Generally speaking, Germans are considered to be well-organized people who love rules and prohibitions and are punctual, hard-working, disciplined, reliable, but also comparatively humorless.
In fact, many Germans strive to do everything thoroughly, well and precisely. That costs time – and flexibility. In Germany, the sense of order is cultivated more than in many other countries. This quickly degenerates into bureaucracy, which is not always helpful. To be productive despite this, many Germans like to set themselves goals, even daily milestones. That way, they achieve their results in an efficient manner. Good performance drives many Germans.
Employees may take more liberties and make intensive use of flexible working time models, but they are on task and highly committed during their work. Foreign observers occasionally attest to the fact that they have little sense of fun during working hours. Apparently, they separate work and private life more consistently than employees of other nations. Germans attach great importance to maintaining their private sphere. Friendships between colleagues, in which private matters are also exchanged, can develop, but they take time.
This output efficiency is also reflected in communication. Germans maintain very direct communication. They engage in little or no small talk, but like to get to the heart of the matter quickly. With people from other nations, who are used to creating a harmonious conversational atmosphere first, Germans can sometimes get into trouble. Communication in Germany is “straightforward” with little diplomatic finesse. The advantage is that you always know where you stand. However, people from other cultures, where gentler communication with hints “between the lines” is common, find it difficult to cope with this.
When dealing with business partners, Germans can usually be relied upon. However, one should know that Germans mean exactly what they say. There is hardly any room for an “about” in communication with Germans. As far as possible, Germans quantify and schedule everything.
This focus on facts is also reflected in the fact that many Germans are more easily convinced by facts and figures than by emotions and storytelling. Thus, many Germans are hindering themselves when it comes to visionary thinking. Therefore, German-led companies tend to grow organically and through conservative financing rather than through visionary action, as can be observed more frequently in the U.S., for example. Germans are considered realistic and even somewhat risk-averse. Despite a pronounced openness to the world, the unknown tends to frighten them rather than arouse their curiosity. This is why they generally have more difficulty with new business models and product innovations than people of other origins.
Many Germans are uncomfortable with a trial-and-error approach, as found in the USA and Southeast Asia. They prefer to implement well thought-out concepts and do everything they can to adhere to and maintain established processes, even if they are not optimal. This gives some German companies a certain inertia and makes change difficult.

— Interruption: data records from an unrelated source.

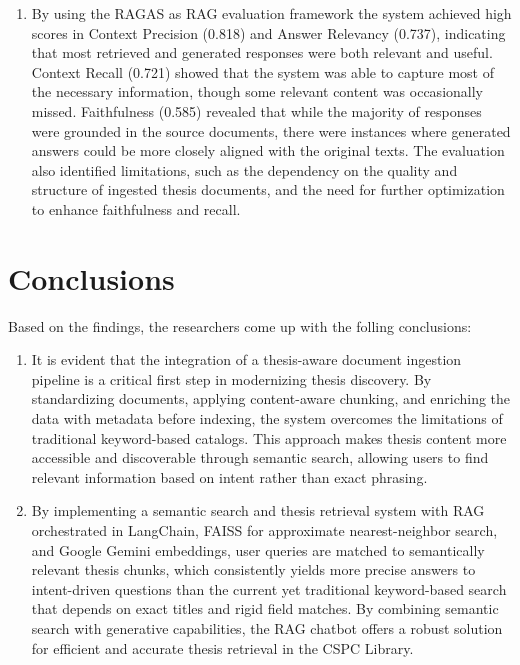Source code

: \begin{refsection}
\begin{enumerate}
    \item By using the RAGAS as RAG evaluation framework the  system achieved high scores in Context Precision (0.818) and Answer Relevancy (0.737), indicating that most retrieved and generated responses were both relevant and useful. Context Recall (0.721) showed that the system was able to capture most of the necessary information, though some relevant content was occasionally missed. Faithfulness (0.585) revealed that while the majority of responses were grounded in the source documents, there were instances where generated answers could be more closely aligned with the original texts. The evaluation also identified limitations, such as the dependency on the quality and structure of ingested thesis documents, and the need for further optimization to enhance faithfulness and recall. 
\end{enumerate}

\section*{Conclusions}

    Based on the findings, the researchers come up with the folling conclusions:

\begin{enumerate}
    \item It is evident that the integration of a thesis-aware document ingestion pipeline is a critical first step in modernizing thesis discovery. By standardizing documents, applying content-aware chunking, and enriching the data with metadata before indexing, the system overcomes the limitations of traditional keyword-based catalogs. This approach makes thesis content more accessible and discoverable through semantic search, allowing users to find relevant information based on intent rather than exact phrasing.

    \item By implementing a semantic search and thesis retrieval system with RAG orchestrated in LangChain, FAISS for approximate nearest-neighbor search, and Google Gemini embeddings, user queries are matched to semantically relevant thesis chunks, which consistently yields more precise answers to intent-driven questions than the current yet traditional keyword-based search that depends on exact titles and rigid field matches. By combining semantic search with generative capabilities, the RAG chatbot offers a robust solution for efficient and accurate thesis retrieval in the CSPC Library.


\end{enumerate}
\end{refsection}
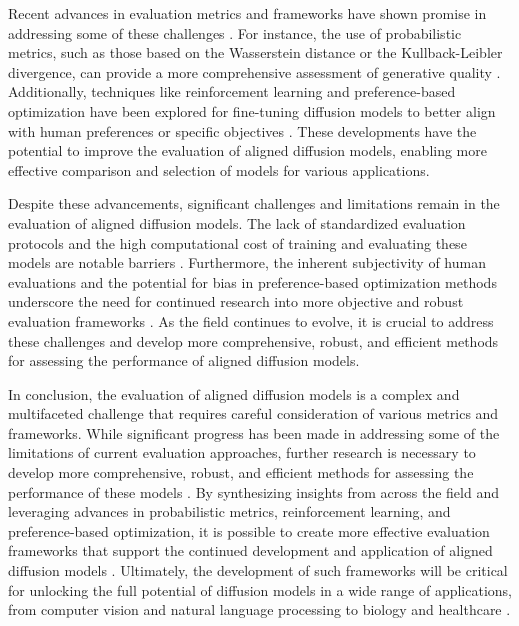 \documentclass[11pt,a4paper]{article}
\begin{document}
Recent advances in evaluation metrics and frameworks have shown promise in addressing some of these challenges \cite{arxiv:2402.07802}. For instance, the use of probabilistic metrics, such as those based on the Wasserstein distance or the Kullback-Leibler divergence, can provide a more comprehensive assessment of generative quality \cite{doi:10.1098/rsos.211361}. Additionally, techniques like reinforcement learning and preference-based optimization have been explored for fine-tuning diffusion models to better align with human preferences or specific objectives \cite{arxiv:2402.16359}. These developments have the potential to improve the evaluation of aligned diffusion models, enabling more effective comparison and selection of models for various applications.

Despite these advancements, significant challenges and limitations remain in the evaluation of aligned diffusion models. The lack of standardized evaluation protocols and the high computational cost of training and evaluating these models are notable barriers \cite{arxiv:2502.06805}. Furthermore, the inherent subjectivity of human evaluations and the potential for bias in preference-based optimization methods underscore the need for continued research into more objective and robust evaluation frameworks \cite{arxiv:2407.01648}. As the field continues to evolve, it is crucial to address these challenges and develop more comprehensive, robust, and efficient methods for assessing the performance of aligned diffusion models.

In conclusion, the evaluation of aligned diffusion models is a complex and multifaceted challenge that requires careful consideration of various metrics and frameworks. While significant progress has been made in addressing some of the limitations of current evaluation approaches, further research is necessary to develop more comprehensive, robust, and efficient methods for assessing the performance of these models \cite{arxiv:2302.10907}. By synthesizing insights from across the field and leveraging advances in probabilistic metrics, reinforcement learning, and preference-based optimization, it is possible to create more effective evaluation frameworks that support the continued development and application of aligned diffusion models \cite{arxiv:2410.00083}. Ultimately, the development of such frameworks will be critical for unlocking the full potential of diffusion models in a wide range of applications, from computer vision and natural language processing to biology and healthcare \cite{doi:10.3389/frobt.2025.1606247}.
\end{document}
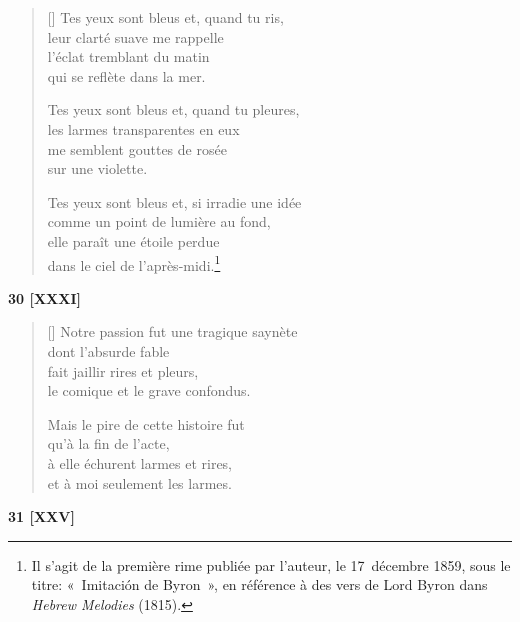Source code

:\documentclass[a4paper,12pt]{book}
\begin{document}
\begin{verse}[\versewidth]
  Tes yeux sont bleus et, quand tu ris, \\
  leur clarté suave me rappelle \\
  l'éclat tremblant du matin \\
  qui se reflète dans la mer.

  Tes yeux sont bleus et, quand tu pleures, \\
  les larmes transparentes en eux \\
  me semblent gouttes de rosée \\
  sur une violette.

  Tes yeux sont bleus et, si irradie une idée \\
  comme un point de lumière au fond, \\
  elle paraît une étoile perdue \\
  dans le ciel de l'après-midi.\footnote{Il s'agit de la première rime
  publiée par l'auteur, le 17~décembre 1859, sous le titre: «~Imitación
  de Byron~», en référence à des vers de Lord Byron dans \emph{Hebrew
  Melodies} (1815).}
\end{verse}

\bigskip

\begin{center}
  \textbf{30 [XXXI]}
\end{center}

\settowidth{\versewidth}{Notre passion fut une tragique saynète}

\begin{verse}[\versewidth]
  Notre passion fut une tragique saynète \\
  dont l'absurde fable \\
  fait jaillir rires et pleurs, \\
  le comique et le grave confondus.

  Mais le pire de cette histoire fut \\
  qu'à la fin de l'acte, \\
  à elle échurent larmes et rires, \\
  et à moi seulement les larmes.
\end{verse}

\bigskip

\begin{center}
  \textbf{31 [XXV]}
\end{center}
\end{document}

Cooperation between Germans tends to be informal. In teams, members often dote on each other very quickly, while remaining professional. Colleagues often even know relatively little about each other. But that doesn’t mean that Germans are less in need of harmony than people from other countries. They just don’t show it that way. They behave cooler. The fact that German companies value employees from different cultures does not change this.
In many cases, German managers do not work at a great distance from their employees. This supports agile leadership. Young employees are involved in decisions at a comparatively early stage in Germany and thus learn quickly. Many German managers appreciate it when their employees contribute their opinions and even criticism. This is not the case in many other countries.
However, results are expected by German superiors almost as a matter of course, but are not necessarily explicitly recognized.